There’s an exodus of people from Silicon Valley venture capital firms and IT companies to green technology startups, The Economist reports.
The attraction? The potential to make money with a conscience.
“There is an unbelievable migration of talent from traditional technology to clean technology,” Adam Grosser, a partner at Foundation Capital, a big Silicon Valley venture capital firm told the magazine. “They have had their social conscience energised, and they believe there is a lot of money to be made. So you get to exercise your capitalist desires while feeling self-righteous at the same time.”

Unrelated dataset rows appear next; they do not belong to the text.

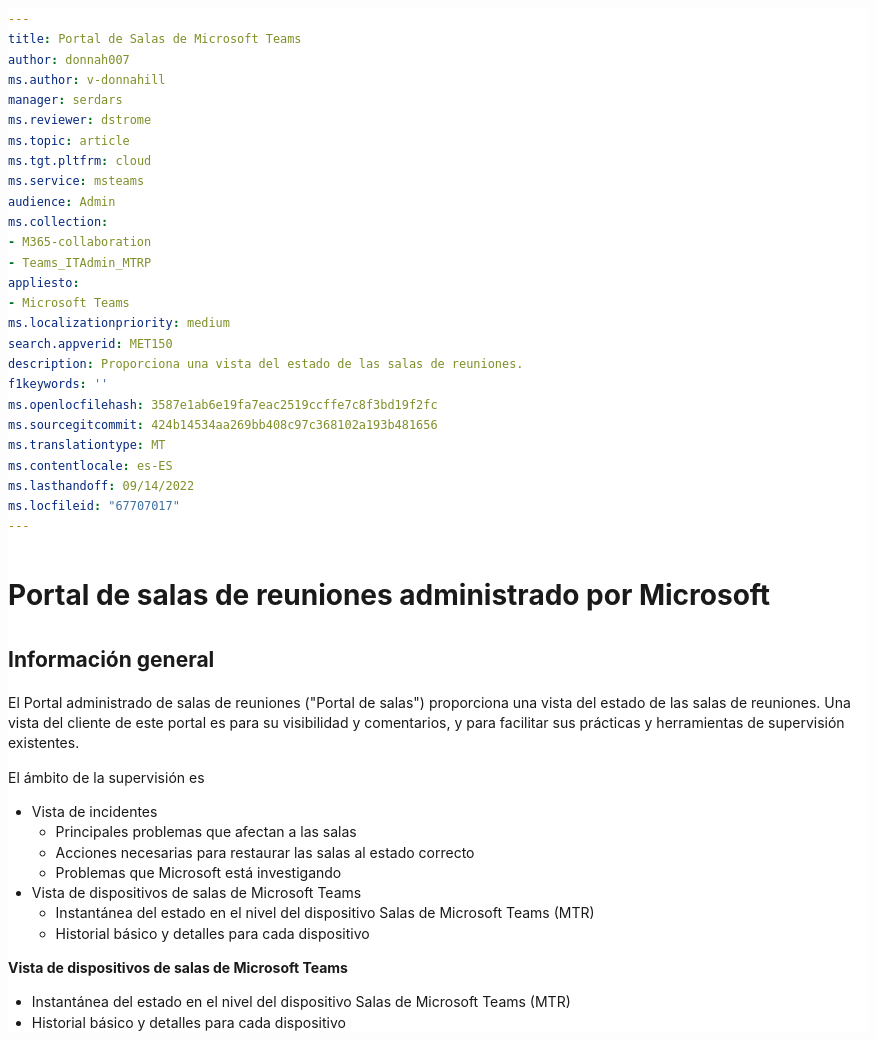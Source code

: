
 ```yaml
---
title: Portal de Salas de Microsoft Teams
author: donnah007
ms.author: v-donnahill
manager: serdars
ms.reviewer: dstrome
ms.topic: article
ms.tgt.pltfrm: cloud
ms.service: msteams
audience: Admin
ms.collection:
- M365-collaboration
- Teams_ITAdmin_MTRP
appliesto:
- Microsoft Teams
ms.localizationpriority: medium
search.appverid: MET150
description: Proporciona una vista del estado de las salas de reuniones.
f1keywords: ''
ms.openlocfilehash: 3587e1ab6e19fa7eac2519ccffe7c8f3bd19f2fc
ms.sourcegitcommit: 424b14534aa269bb408c97c368102a193b481656
ms.translationtype: MT
ms.contentlocale: es-ES
ms.lasthandoff: 09/14/2022
ms.locfileid: "67707017"
---
```

# <a name="microsoft-managed-meeting-rooms-portal"></a>Portal de salas de reuniones administrado por Microsoft

## <a name="overview"></a>Información general

El Portal administrado de salas de reuniones ("Portal de salas") proporciona una vista del estado de las salas de reuniones. Una vista del cliente de este portal es para su visibilidad y comentarios, y para facilitar sus prácticas y herramientas de supervisión existentes.

El ámbito de la supervisión es

- Vista de incidentes
  - Principales problemas que afectan a las salas
  - Acciones necesarias para restaurar las salas al estado correcto
  - Problemas que Microsoft está investigando
- Vista de dispositivos de salas de Microsoft Teams
  - Instantánea del estado en el nivel del dispositivo Salas de Microsoft Teams (MTR)
  - Historial básico y detalles para cada dispositivo

**Vista de dispositivos de salas de Microsoft Teams**

- Instantánea del estado en el nivel del dispositivo Salas de Microsoft Teams (MTR)
- Historial básico y detalles para cada dispositivo
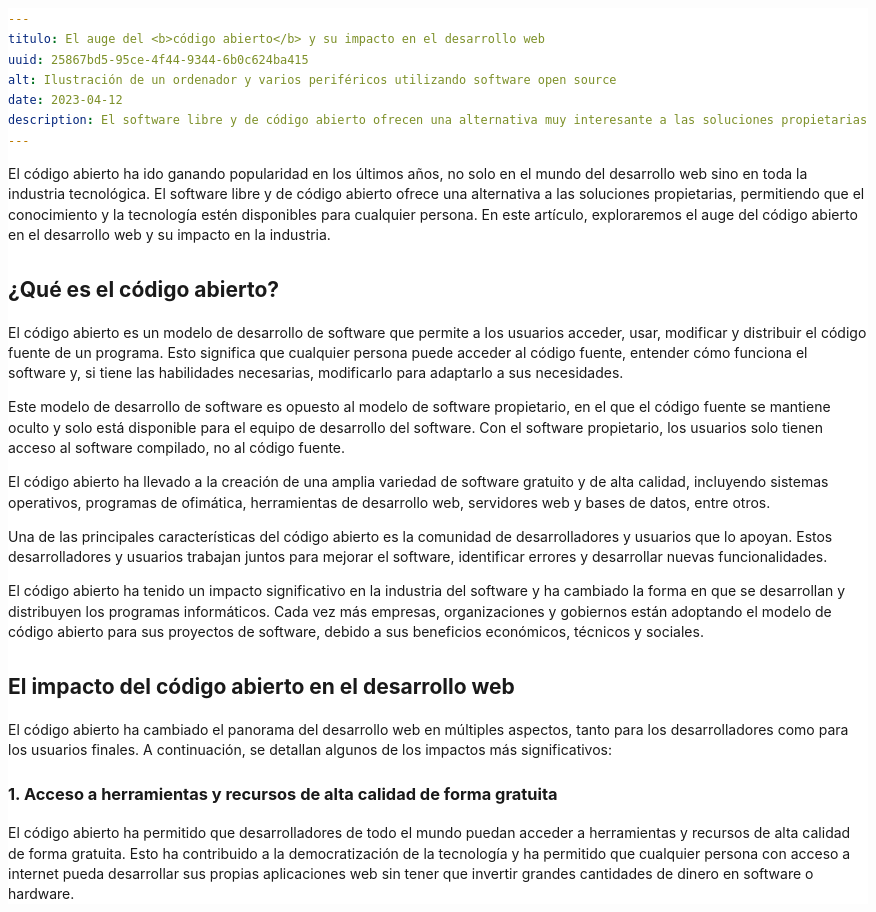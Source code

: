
 ```yaml
---
titulo: El auge del <b>código abierto</b> y su impacto en el desarrollo web
uuid: 25867bd5-95ce-4f44-9344-6b0c624ba415
alt: Ilustración de un ordenador y varios periféricos utilizando software open source
date: 2023-04-12
description: El software libre y de código abierto ofrecen una alternativa muy interesante a las soluciones propietarias
---
```


El código abierto ha ido ganando popularidad en los últimos años, no solo en el mundo del desarrollo web sino en toda la industria tecnológica. El software libre y de código abierto ofrece una alternativa a las soluciones propietarias, permitiendo que el conocimiento y la tecnología estén disponibles para cualquier persona. En este artículo, exploraremos el auge del código abierto en el desarrollo web y su impacto en la industria.

## ¿Qué es el código abierto?

El código abierto es un modelo de desarrollo de software que permite a los usuarios acceder, usar, modificar y distribuir el código fuente de un programa. Esto significa que cualquier persona puede acceder al código fuente, entender cómo funciona el software y, si tiene las habilidades necesarias, modificarlo para adaptarlo a sus necesidades.

Este modelo de desarrollo de software es opuesto al modelo de software propietario, en el que el código fuente se mantiene oculto y solo está disponible para el equipo de desarrollo del software. Con el software propietario, los usuarios solo tienen acceso al software compilado, no al código fuente.

El código abierto ha llevado a la creación de una amplia variedad de software gratuito y de alta calidad, incluyendo sistemas operativos, programas de ofimática, herramientas de desarrollo web, servidores web y bases de datos, entre otros.

Una de las principales características del código abierto es la comunidad de desarrolladores y usuarios que lo apoyan. Estos desarrolladores y usuarios trabajan juntos para mejorar el software, identificar errores y desarrollar nuevas funcionalidades.

El código abierto ha tenido un impacto significativo en la industria del software y ha cambiado la forma en que se desarrollan y distribuyen los programas informáticos. Cada vez más empresas, organizaciones y gobiernos están adoptando el modelo de código abierto para sus proyectos de software, debido a sus beneficios económicos, técnicos y sociales.

## El impacto del código abierto en el desarrollo web

El código abierto ha cambiado el panorama del desarrollo web en múltiples aspectos, tanto para los desarrolladores como para los usuarios finales. A continuación, se detallan algunos de los impactos más significativos:

### 1. Acceso a herramientas y recursos de alta calidad de forma gratuita

El código abierto ha permitido que desarrolladores de todo el mundo puedan acceder a herramientas y recursos de alta calidad de forma gratuita. Esto ha contribuido a la democratización de la tecnología y ha permitido que cualquier persona con acceso a internet pueda desarrollar sus propias aplicaciones web sin tener que invertir grandes cantidades de dinero en software o hardware.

The market for green goods and products is growing as governments, corporations and consumers are trying to reduce greenhouse gas emissions. Governments are supporting green (or “clean”) technology and the risks involved in new technological development are falling.
The staff migration from IT and venture capital to this new sector is less about the transfer of technical knowledge about biofuels, electric cars and emissions sequestration, and more about the higher tolerance of risk that IT firms and dot-coms tolerate, and their attraction to a nascent industry which they see they can dominate.
Legendary venture capitalist and co-founder of computer maker Sun Microsystems, Vinod Khosla, is one of the IT moguls who has switched his attention to green tech. Khosla believes that Silicon Valley entrepreneurs have a competitive advantage in this industry because they must be good at understanding and managing technology risks, regardless of industry.
“People in venture and IT are used to operating in a context when you don’t know if a technology will work, and we start building before the design is finalised, and fix it as we go along,” he says. They are also used to – and more comfortable with – a high failure rate, which they balance against the prospect of rich rewards of success.